Section 11 of the ISA law provides that the Prime Minister may determine that types of information contained in the databases of telecommunications license holders (such as mobile telecommunications companies) are necessary for the ISA to fulfill its role. Consequently, license holders must transfer such information to the ISA. In its petition, the Association for Civil Rights asserts that legal mechanisms of this nature are highly uncommon in democracies, as they grossly violate citizens’ right to privacy and freedoms.

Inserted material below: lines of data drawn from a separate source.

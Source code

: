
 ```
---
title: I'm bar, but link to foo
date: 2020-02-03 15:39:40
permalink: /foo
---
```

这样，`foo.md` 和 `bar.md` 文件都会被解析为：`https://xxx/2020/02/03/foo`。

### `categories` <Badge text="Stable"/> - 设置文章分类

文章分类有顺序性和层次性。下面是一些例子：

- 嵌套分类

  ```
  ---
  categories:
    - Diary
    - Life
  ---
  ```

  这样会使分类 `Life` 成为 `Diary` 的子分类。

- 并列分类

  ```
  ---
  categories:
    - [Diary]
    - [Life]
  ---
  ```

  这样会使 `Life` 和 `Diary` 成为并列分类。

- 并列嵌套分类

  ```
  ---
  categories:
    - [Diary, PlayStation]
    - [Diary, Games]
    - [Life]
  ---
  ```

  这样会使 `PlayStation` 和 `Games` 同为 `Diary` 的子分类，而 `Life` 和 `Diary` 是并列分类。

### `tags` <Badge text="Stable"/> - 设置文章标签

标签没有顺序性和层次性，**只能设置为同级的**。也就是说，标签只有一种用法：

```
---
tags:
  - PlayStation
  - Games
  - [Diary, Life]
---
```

The Association of Civil Rights clarified that once all telecommunication data, including location data and traffic data, is in the ISA’s database, it is available for review and processing by ISA employees without a court order. The legal arrangement established by section 11 of the ISA law lacks a consent mechanism for the ongoing collection of telecommunications data from Israeli citizens. It also lacks a designated mechanism for the protection of individuals who benefit from privileged communication (e.g., journalists), and grants the ISA the power to use the collected data for an extensive array of matters beyond counterterrorism, such as review of applicants for public sector positions. The petition thus asserts that section 11 is unconstitutionally disproportional, failing to meet the constitutional requirements of the limitation clause in Basic Law: Human Dignity and Liberty.